§ Activity: Answer with nothing but the number of lines in the listing below that contain "enabled".

§ Record set:
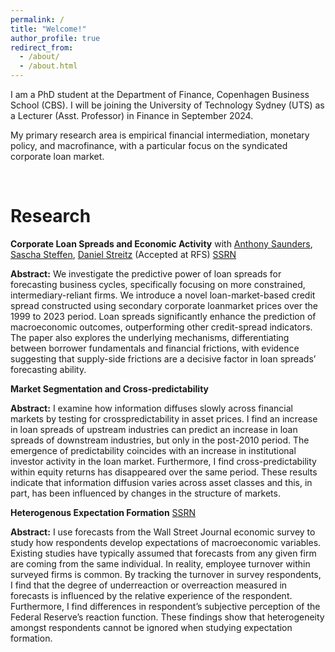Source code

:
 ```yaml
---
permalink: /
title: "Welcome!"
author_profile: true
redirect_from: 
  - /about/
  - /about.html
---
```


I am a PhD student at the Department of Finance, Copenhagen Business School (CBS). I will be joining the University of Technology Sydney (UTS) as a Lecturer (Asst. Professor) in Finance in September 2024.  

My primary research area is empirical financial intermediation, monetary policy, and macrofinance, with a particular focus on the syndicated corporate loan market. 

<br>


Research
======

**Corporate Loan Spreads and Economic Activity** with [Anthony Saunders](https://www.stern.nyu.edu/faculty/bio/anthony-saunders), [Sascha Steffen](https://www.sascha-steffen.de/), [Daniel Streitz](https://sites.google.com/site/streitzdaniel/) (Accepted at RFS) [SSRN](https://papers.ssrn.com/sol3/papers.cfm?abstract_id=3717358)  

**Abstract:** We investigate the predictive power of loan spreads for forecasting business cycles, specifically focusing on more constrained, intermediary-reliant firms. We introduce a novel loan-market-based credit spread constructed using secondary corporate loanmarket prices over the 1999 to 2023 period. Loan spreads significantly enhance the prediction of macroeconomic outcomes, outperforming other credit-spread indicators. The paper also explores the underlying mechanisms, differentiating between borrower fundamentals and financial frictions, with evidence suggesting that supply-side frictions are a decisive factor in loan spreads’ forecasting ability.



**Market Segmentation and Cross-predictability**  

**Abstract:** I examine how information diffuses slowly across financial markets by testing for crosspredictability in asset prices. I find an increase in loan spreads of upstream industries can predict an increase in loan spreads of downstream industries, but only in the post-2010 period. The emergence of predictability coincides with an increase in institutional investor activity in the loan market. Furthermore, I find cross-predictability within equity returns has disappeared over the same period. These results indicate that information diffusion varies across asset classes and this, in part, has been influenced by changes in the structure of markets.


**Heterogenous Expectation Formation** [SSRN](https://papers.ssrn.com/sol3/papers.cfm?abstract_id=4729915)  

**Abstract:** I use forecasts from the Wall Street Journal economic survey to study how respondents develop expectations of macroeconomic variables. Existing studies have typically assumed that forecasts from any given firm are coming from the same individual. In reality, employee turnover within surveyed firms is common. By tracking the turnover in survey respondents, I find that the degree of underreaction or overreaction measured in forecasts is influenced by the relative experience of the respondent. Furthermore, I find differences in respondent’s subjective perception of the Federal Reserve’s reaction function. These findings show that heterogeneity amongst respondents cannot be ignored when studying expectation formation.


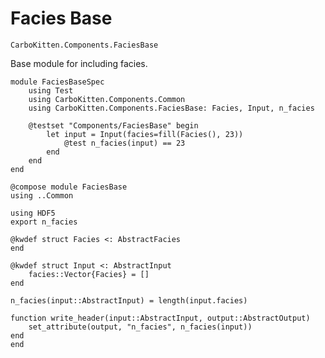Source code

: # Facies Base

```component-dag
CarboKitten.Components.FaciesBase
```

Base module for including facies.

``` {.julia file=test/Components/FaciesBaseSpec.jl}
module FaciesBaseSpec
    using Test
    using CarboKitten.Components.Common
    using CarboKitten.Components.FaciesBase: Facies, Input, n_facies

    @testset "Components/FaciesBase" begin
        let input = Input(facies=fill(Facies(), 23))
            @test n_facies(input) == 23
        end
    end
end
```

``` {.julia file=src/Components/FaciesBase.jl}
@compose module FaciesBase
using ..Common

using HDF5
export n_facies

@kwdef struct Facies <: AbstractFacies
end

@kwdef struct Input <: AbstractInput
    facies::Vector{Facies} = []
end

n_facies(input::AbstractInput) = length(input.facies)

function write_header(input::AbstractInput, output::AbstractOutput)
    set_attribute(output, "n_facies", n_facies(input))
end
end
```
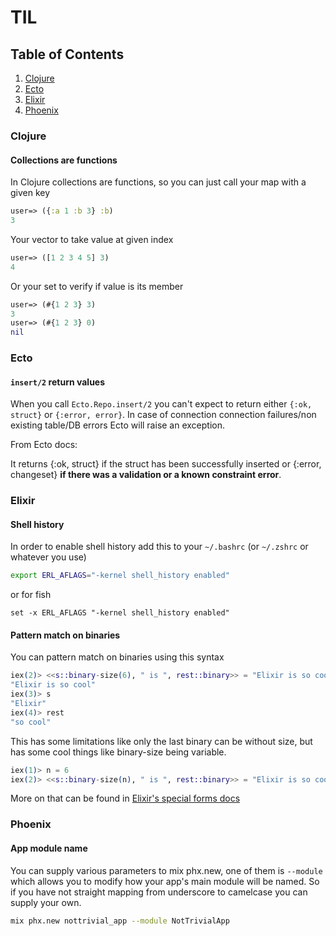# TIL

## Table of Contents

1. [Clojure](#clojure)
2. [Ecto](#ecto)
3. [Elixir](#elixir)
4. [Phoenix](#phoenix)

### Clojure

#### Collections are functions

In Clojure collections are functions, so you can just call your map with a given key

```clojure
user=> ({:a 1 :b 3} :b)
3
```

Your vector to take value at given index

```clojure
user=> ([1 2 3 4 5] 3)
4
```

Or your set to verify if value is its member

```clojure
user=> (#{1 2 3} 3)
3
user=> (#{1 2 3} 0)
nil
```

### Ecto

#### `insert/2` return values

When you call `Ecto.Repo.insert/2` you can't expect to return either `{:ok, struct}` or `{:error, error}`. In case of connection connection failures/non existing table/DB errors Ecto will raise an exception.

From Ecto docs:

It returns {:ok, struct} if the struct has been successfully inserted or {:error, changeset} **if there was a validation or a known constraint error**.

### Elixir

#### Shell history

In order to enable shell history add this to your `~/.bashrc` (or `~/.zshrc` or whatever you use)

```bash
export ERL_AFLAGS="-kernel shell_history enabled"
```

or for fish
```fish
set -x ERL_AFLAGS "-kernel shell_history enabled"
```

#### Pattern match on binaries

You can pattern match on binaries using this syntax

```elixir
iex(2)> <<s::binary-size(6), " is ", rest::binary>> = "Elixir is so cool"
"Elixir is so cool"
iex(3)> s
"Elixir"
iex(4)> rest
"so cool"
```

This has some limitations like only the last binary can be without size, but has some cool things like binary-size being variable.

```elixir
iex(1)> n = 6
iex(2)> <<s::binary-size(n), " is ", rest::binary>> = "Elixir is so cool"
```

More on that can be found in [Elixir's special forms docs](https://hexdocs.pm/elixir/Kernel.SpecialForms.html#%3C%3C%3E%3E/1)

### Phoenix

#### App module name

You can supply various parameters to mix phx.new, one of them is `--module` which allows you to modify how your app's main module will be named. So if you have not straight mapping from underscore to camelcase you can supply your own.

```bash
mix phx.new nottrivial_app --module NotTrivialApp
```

...

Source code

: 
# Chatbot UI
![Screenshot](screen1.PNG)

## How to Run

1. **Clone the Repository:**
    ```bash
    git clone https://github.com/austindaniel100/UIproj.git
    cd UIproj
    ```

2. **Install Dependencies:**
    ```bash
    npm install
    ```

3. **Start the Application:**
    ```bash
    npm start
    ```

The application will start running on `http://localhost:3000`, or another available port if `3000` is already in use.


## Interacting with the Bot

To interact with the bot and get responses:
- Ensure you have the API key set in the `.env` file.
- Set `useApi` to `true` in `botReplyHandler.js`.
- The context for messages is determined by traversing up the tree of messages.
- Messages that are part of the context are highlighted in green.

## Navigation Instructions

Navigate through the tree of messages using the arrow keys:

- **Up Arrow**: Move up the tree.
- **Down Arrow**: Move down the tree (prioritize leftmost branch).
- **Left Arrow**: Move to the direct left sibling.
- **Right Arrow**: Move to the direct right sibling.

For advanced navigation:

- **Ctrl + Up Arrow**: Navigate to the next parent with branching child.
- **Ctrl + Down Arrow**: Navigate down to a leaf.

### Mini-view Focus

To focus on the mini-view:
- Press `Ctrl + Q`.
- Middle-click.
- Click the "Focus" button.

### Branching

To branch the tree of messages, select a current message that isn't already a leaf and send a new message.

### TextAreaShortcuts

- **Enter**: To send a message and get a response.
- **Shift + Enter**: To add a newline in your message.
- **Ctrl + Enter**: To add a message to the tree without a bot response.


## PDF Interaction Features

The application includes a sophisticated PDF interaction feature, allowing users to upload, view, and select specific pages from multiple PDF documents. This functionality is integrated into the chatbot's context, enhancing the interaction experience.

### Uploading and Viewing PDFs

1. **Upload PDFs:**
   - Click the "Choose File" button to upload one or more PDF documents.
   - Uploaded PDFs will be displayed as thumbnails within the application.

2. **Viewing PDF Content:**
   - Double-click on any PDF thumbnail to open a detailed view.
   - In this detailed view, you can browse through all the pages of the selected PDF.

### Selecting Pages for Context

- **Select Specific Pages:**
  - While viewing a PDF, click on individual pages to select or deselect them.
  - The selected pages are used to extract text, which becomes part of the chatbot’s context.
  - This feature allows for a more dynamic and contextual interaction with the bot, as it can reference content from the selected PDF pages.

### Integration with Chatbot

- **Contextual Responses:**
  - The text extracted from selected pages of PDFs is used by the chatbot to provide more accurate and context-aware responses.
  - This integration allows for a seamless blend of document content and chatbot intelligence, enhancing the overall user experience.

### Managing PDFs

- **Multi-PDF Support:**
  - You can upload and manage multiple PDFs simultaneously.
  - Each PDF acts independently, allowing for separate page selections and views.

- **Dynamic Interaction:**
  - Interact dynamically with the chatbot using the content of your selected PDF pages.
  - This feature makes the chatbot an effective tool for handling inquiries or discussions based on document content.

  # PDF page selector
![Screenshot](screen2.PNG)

§ Solution: 2